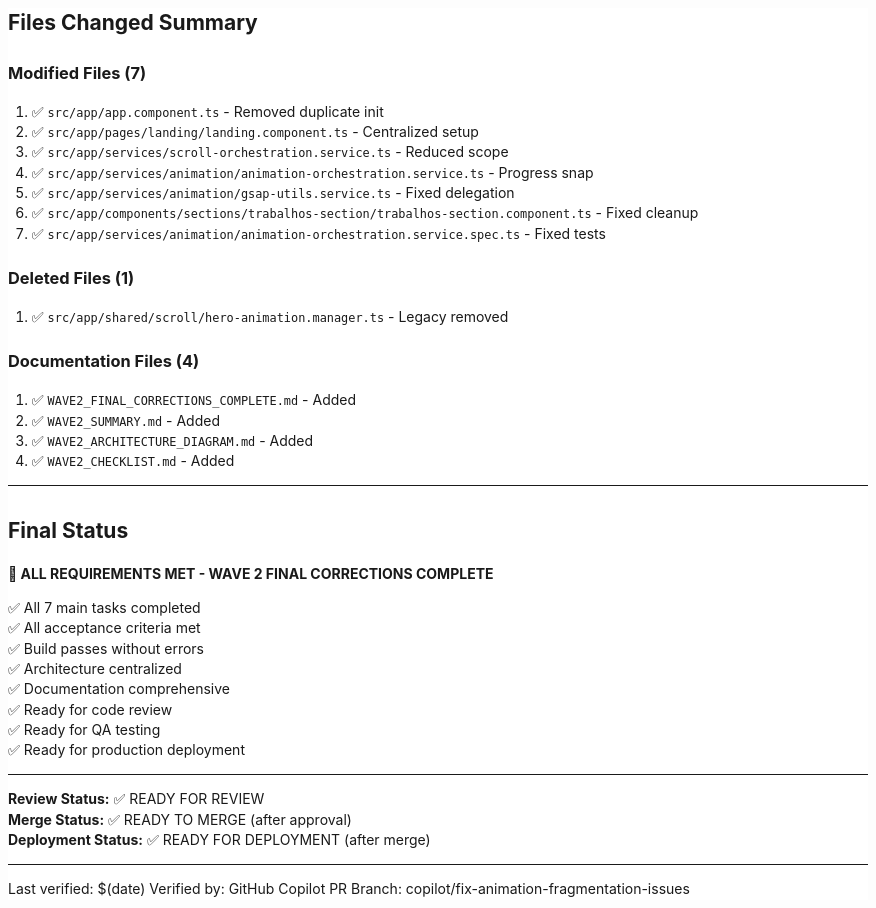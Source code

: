 ## Files Changed Summary

### Modified Files (7)
1. ✅ `src/app/app.component.ts` - Removed duplicate init
2. ✅ `src/app/pages/landing/landing.component.ts` - Centralized setup
3. ✅ `src/app/services/scroll-orchestration.service.ts` - Reduced scope
4. ✅ `src/app/services/animation/animation-orchestration.service.ts` - Progress snap
5. ✅ `src/app/services/animation/gsap-utils.service.ts` - Fixed delegation
6. ✅ `src/app/components/sections/trabalhos-section/trabalhos-section.component.ts` - Fixed cleanup
7. ✅ `src/app/services/animation/animation-orchestration.service.spec.ts` - Fixed tests

### Deleted Files (1)
1. ✅ `src/app/shared/scroll/hero-animation.manager.ts` - Legacy removed

### Documentation Files (4)
1. ✅ `WAVE2_FINAL_CORRECTIONS_COMPLETE.md` - Added
2. ✅ `WAVE2_SUMMARY.md` - Added
3. ✅ `WAVE2_ARCHITECTURE_DIAGRAM.md` - Added
4. ✅ `WAVE2_CHECKLIST.md` - Added

---

## Final Status

**🎉 ALL REQUIREMENTS MET - WAVE 2 FINAL CORRECTIONS COMPLETE**

✅ All 7 main tasks completed  
✅ All acceptance criteria met  
✅ Build passes without errors  
✅ Architecture centralized  
✅ Documentation comprehensive  
✅ Ready for code review  
✅ Ready for QA testing  
✅ Ready for production deployment  

---

**Review Status:** ✅ READY FOR REVIEW  
**Merge Status:** ✅ READY TO MERGE (after approval)  
**Deployment Status:** ✅ READY FOR DEPLOYMENT (after merge)

---

Last verified: $(date)
Verified by: GitHub Copilot
PR Branch: copilot/fix-animation-fragmentation-issues
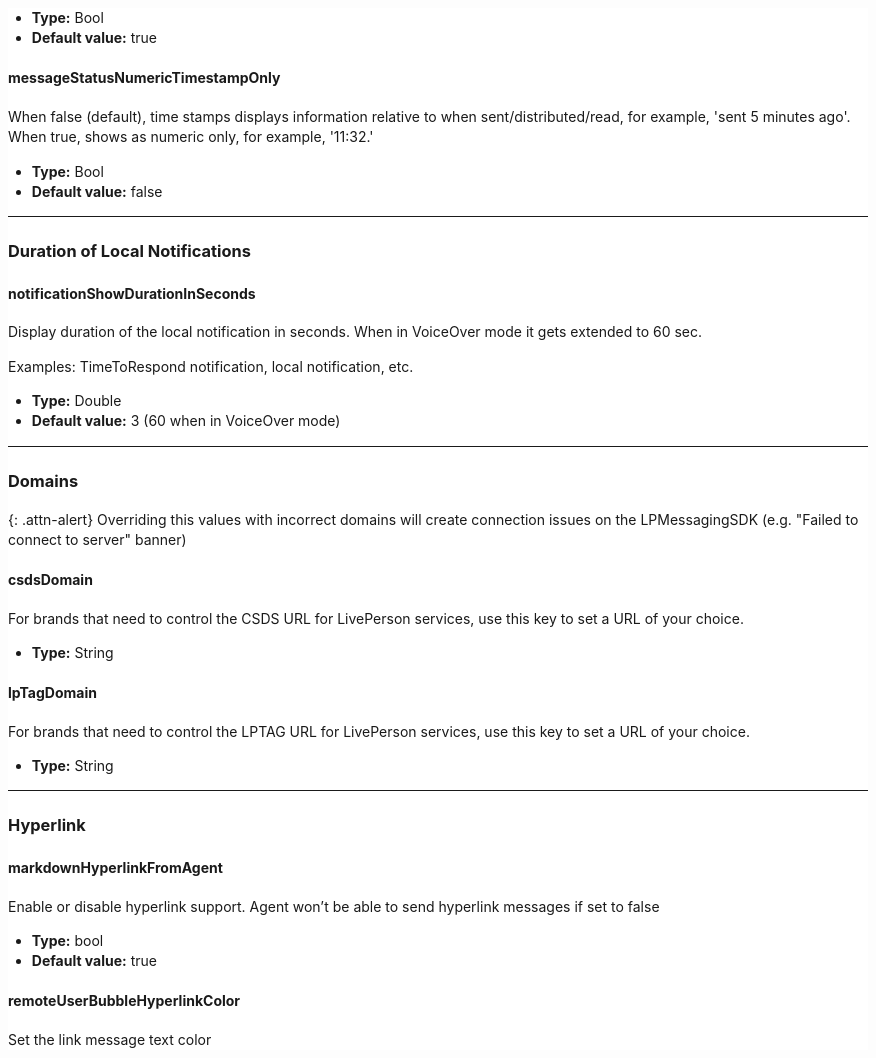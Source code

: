 - **Type:** Bool
- **Default value:** true

#### messageStatusNumericTimestampOnly
When false (default), time stamps displays information relative to when sent/distributed/read, for example, 'sent 5 minutes ago'. When true, shows as numeric only, for example, '11:32.'

- **Type:** Bool
- **Default value:** false

---

### Duration of Local Notifications

#### notificationShowDurationInSeconds
Display duration of the local notification in seconds.  When in VoiceOver mode it gets extended to 60 sec.

Examples: TimeToRespond notification, local notification, etc.

   - **Type:** Double
   - **Default value:**  3 (60 when in VoiceOver mode)

---

### Domains

{: .attn-alert}
Overriding this values with incorrect domains will create connection issues on the LPMessagingSDK (e.g. "Failed to connect to server" banner)

#### csdsDomain
For brands that need to control the CSDS URL for LivePerson services, use this key to set a URL of your choice.

- **Type:** String

#### lpTagDomain
For brands that need to control the LPTAG URL for LivePerson services, use this key to set a URL of your choice.

- **Type:** String

---

### Hyperlink

#### markdownHyperlinkFromAgent
Enable or disable hyperlink support. Agent won’t be able to send hyperlink messages if set to false

- **Type:** bool
- **Default value:** true

#### remoteUserBubbleHyperlinkColor
Set the link message text color
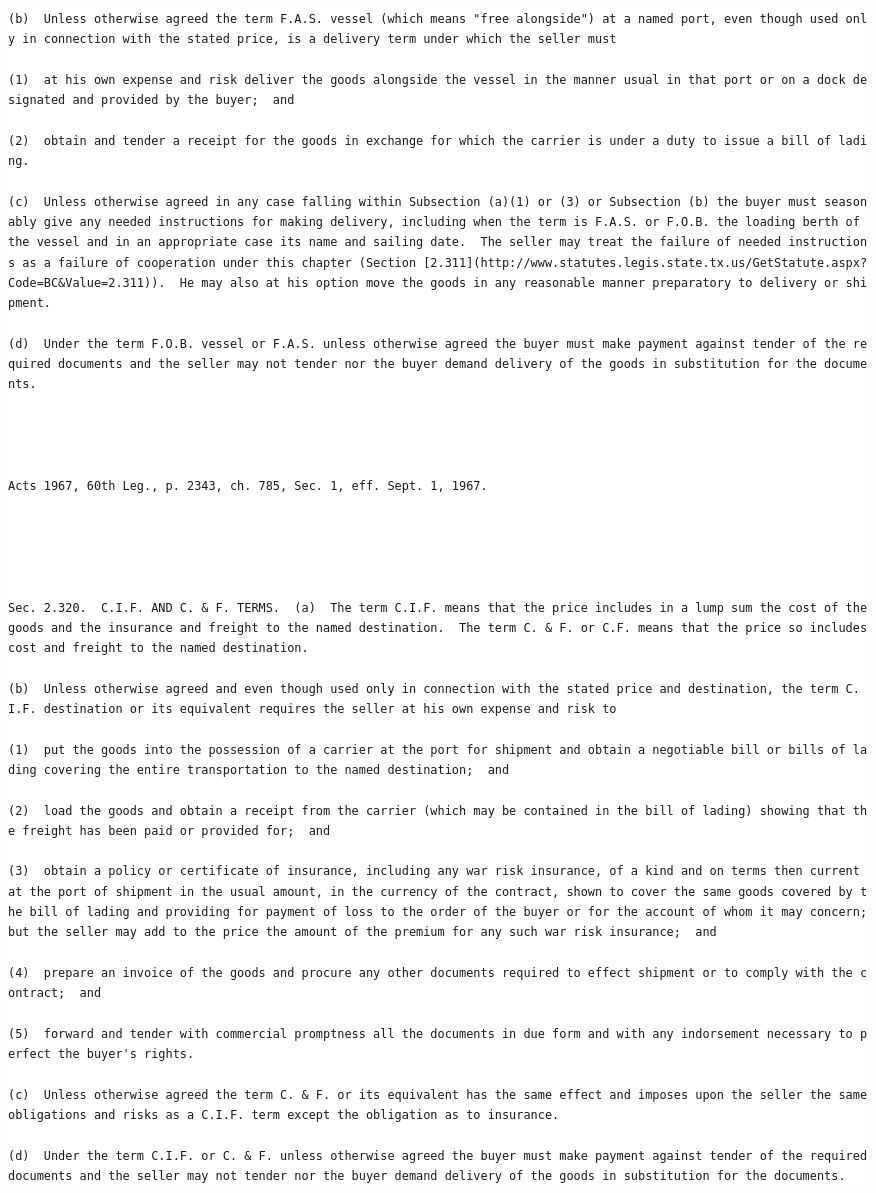     (b)  Unless otherwise agreed the term F.A.S. vessel (which means "free alongside") at a named port, even though used only in connection with the stated price, is a delivery term under which the seller must
    
    (1)  at his own expense and risk deliver the goods alongside the vessel in the manner usual in that port or on a dock designated and provided by the buyer;  and
    
    (2)  obtain and tender a receipt for the goods in exchange for which the carrier is under a duty to issue a bill of lading.
    
    (c)  Unless otherwise agreed in any case falling within Subsection (a)(1) or (3) or Subsection (b) the buyer must seasonably give any needed instructions for making delivery, including when the term is F.A.S. or F.O.B. the loading berth of the vessel and in an appropriate case its name and sailing date.  The seller may treat the failure of needed instructions as a failure of cooperation under this chapter (Section [2.311](http://www.statutes.legis.state.tx.us/GetStatute.aspx?Code=BC&Value=2.311)).  He may also at his option move the goods in any reasonable manner preparatory to delivery or shipment.
    
    (d)  Under the term F.O.B. vessel or F.A.S. unless otherwise agreed the buyer must make payment against tender of the required documents and the seller may not tender nor the buyer demand delivery of the goods in substitution for the documents.
    
    
    
    
    Acts 1967, 60th Leg., p. 2343, ch. 785, Sec. 1, eff. Sept. 1, 1967.
    
    
    
    
    
    Sec. 2.320.  C.I.F. AND C. & F. TERMS.  (a)  The term C.I.F. means that the price includes in a lump sum the cost of the goods and the insurance and freight to the named destination.  The term C. & F. or C.F. means that the price so includes cost and freight to the named destination.
    
    (b)  Unless otherwise agreed and even though used only in connection with the stated price and destination, the term C.I.F. destination or its equivalent requires the seller at his own expense and risk to
    
    (1)  put the goods into the possession of a carrier at the port for shipment and obtain a negotiable bill or bills of lading covering the entire transportation to the named destination;  and
    
    (2)  load the goods and obtain a receipt from the carrier (which may be contained in the bill of lading) showing that the freight has been paid or provided for;  and
    
    (3)  obtain a policy or certificate of insurance, including any war risk insurance, of a kind and on terms then current at the port of shipment in the usual amount, in the currency of the contract, shown to cover the same goods covered by the bill of lading and providing for payment of loss to the order of the buyer or for the account of whom it may concern;  but the seller may add to the price the amount of the premium for any such war risk insurance;  and
    
    (4)  prepare an invoice of the goods and procure any other documents required to effect shipment or to comply with the contract;  and
    
    (5)  forward and tender with commercial promptness all the documents in due form and with any indorsement necessary to perfect the buyer's rights.
    
    (c)  Unless otherwise agreed the term C. & F. or its equivalent has the same effect and imposes upon the seller the same obligations and risks as a C.I.F. term except the obligation as to insurance.
    
    (d)  Under the term C.I.F. or C. & F. unless otherwise agreed the buyer must make payment against tender of the required documents and the seller may not tender nor the buyer demand delivery of the goods in substitution for the documents.
    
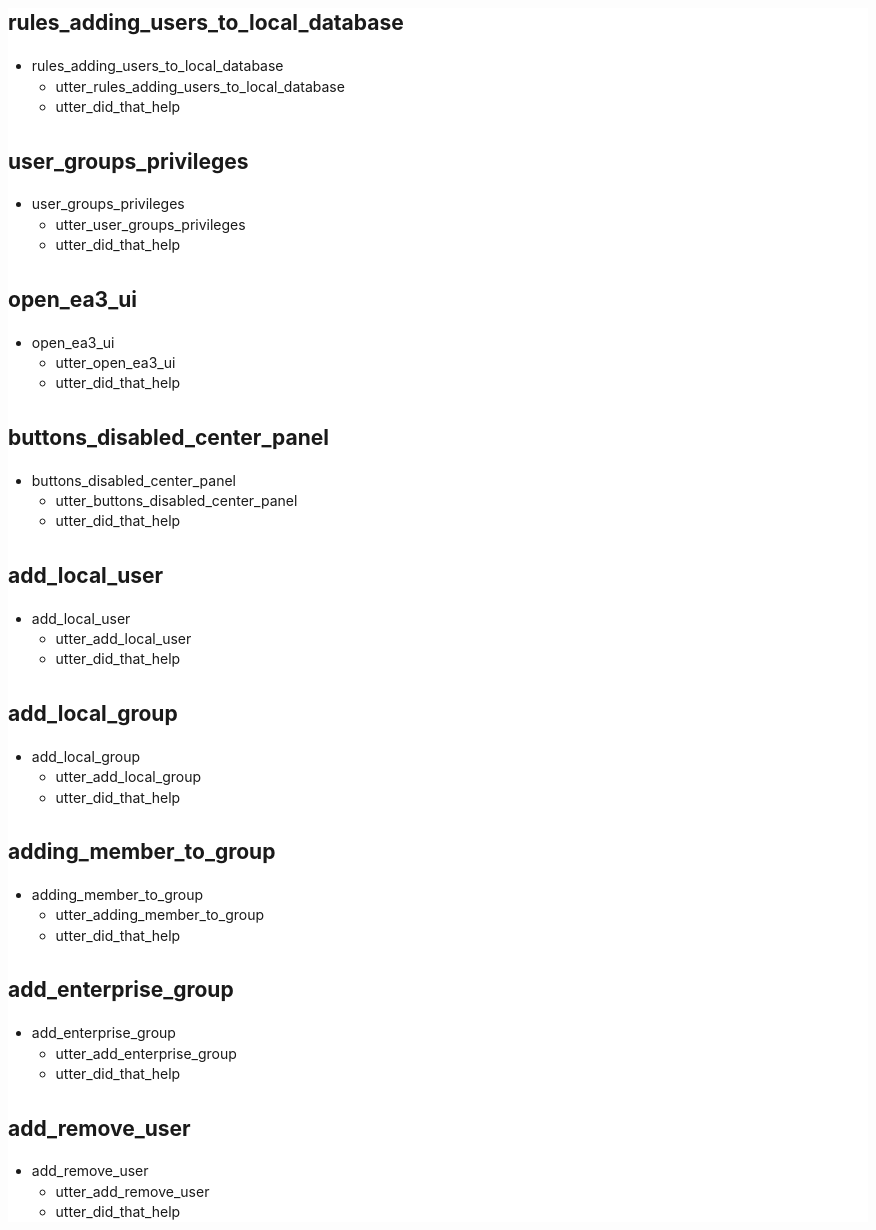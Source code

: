 ## rules_adding_users_to_local_database
* rules_adding_users_to_local_database
  - utter_rules_adding_users_to_local_database
  - utter_did_that_help
  
## user_groups_privileges
* user_groups_privileges
  - utter_user_groups_privileges
  - utter_did_that_help
  
## open_ea3_ui
* open_ea3_ui
  - utter_open_ea3_ui
  - utter_did_that_help
  
## buttons_disabled_center_panel
* buttons_disabled_center_panel
  - utter_buttons_disabled_center_panel
  - utter_did_that_help
  
## add_local_user
* add_local_user
  - utter_add_local_user
  - utter_did_that_help
  
## add_local_group
* add_local_group
  - utter_add_local_group
  - utter_did_that_help
  
## adding_member_to_group
* adding_member_to_group
  - utter_adding_member_to_group
  - utter_did_that_help
  
## add_enterprise_group
* add_enterprise_group
  - utter_add_enterprise_group
  - utter_did_that_help
  
## add_remove_user
* add_remove_user
  - utter_add_remove_user
  - utter_did_that_help
  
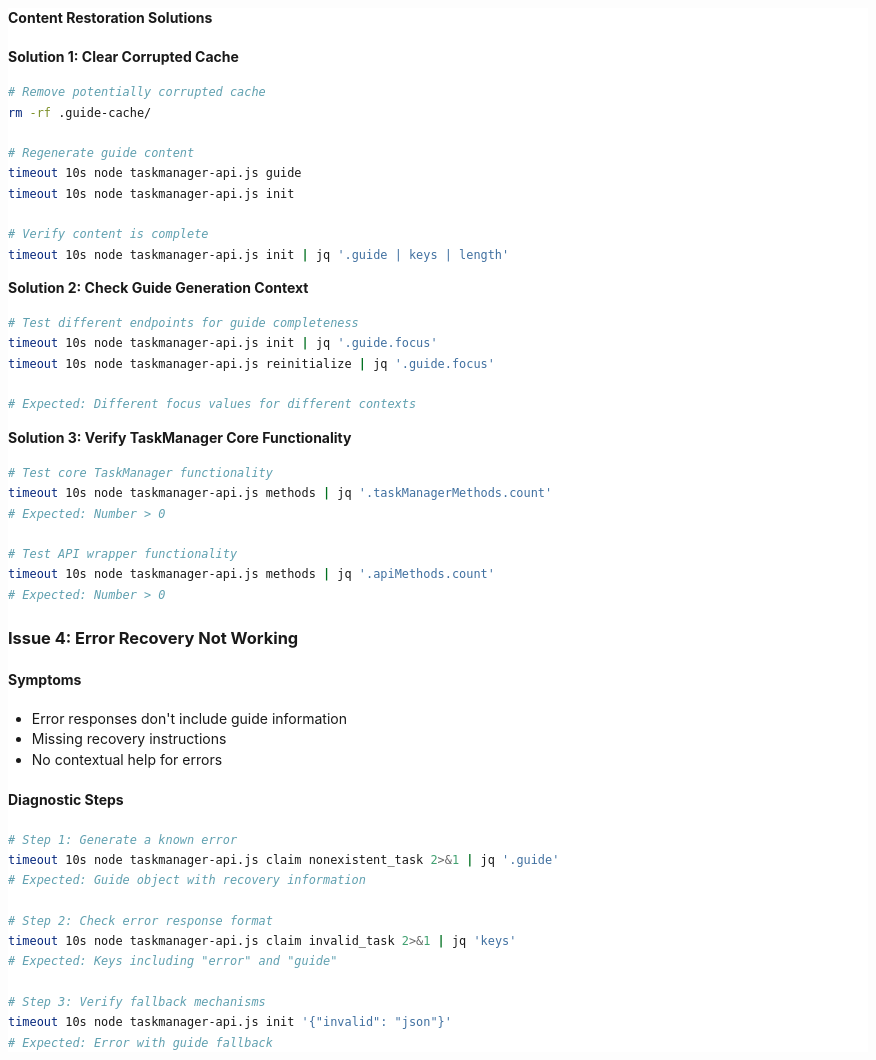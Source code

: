 #### Content Restoration Solutions

**Solution 1: Clear Corrupted Cache**
```bash
# Remove potentially corrupted cache
rm -rf .guide-cache/

# Regenerate guide content
timeout 10s node taskmanager-api.js guide
timeout 10s node taskmanager-api.js init

# Verify content is complete
timeout 10s node taskmanager-api.js init | jq '.guide | keys | length'
```

**Solution 2: Check Guide Generation Context**
```bash
# Test different endpoints for guide completeness
timeout 10s node taskmanager-api.js init | jq '.guide.focus'
timeout 10s node taskmanager-api.js reinitialize | jq '.guide.focus'

# Expected: Different focus values for different contexts
```

**Solution 3: Verify TaskManager Core Functionality**
```bash
# Test core TaskManager functionality
timeout 10s node taskmanager-api.js methods | jq '.taskManagerMethods.count'
# Expected: Number > 0

# Test API wrapper functionality  
timeout 10s node taskmanager-api.js methods | jq '.apiMethods.count'
# Expected: Number > 0
```

### Issue 4: Error Recovery Not Working

#### Symptoms
- Error responses don't include guide information
- Missing recovery instructions
- No contextual help for errors

#### Diagnostic Steps
```bash
# Step 1: Generate a known error
timeout 10s node taskmanager-api.js claim nonexistent_task 2>&1 | jq '.guide'
# Expected: Guide object with recovery information

# Step 2: Check error response format
timeout 10s node taskmanager-api.js claim invalid_task 2>&1 | jq 'keys'
# Expected: Keys including "error" and "guide"

# Step 3: Verify fallback mechanisms
timeout 10s node taskmanager-api.js init '{"invalid": "json"}'
# Expected: Error with guide fallback
```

*Work to complete:*
Transcribe only this stretch of the data: the line with "### Hyperlink", the line with "bill of lading.", and every line in between. Leave out the pictures.

*Worked solution:*
### Hyperlink

#### markdownHyperlinkFromAgent
Enable or disable hyperlink support. Agent won’t be able to send hyperlink messages if set to false

- **Type:** bool
- **Default value:** true

#### remoteUserBubbleHyperlinkColor
Set the link message text color
     (b)  Unless otherwise agreed the term F.A.S. vessel (which means "free alongside") at a named port, even though used only in connection with the stated price, is a delivery term under which the seller must
    
    (1)  at his own expense and risk deliver the goods alongside the vessel in the manner usual in that port or on a dock designated and provided by the buyer;  and
    
    (2)  obtain and tender a receipt for the goods in exchange for which the carrier is under a duty to issue a bill of lading.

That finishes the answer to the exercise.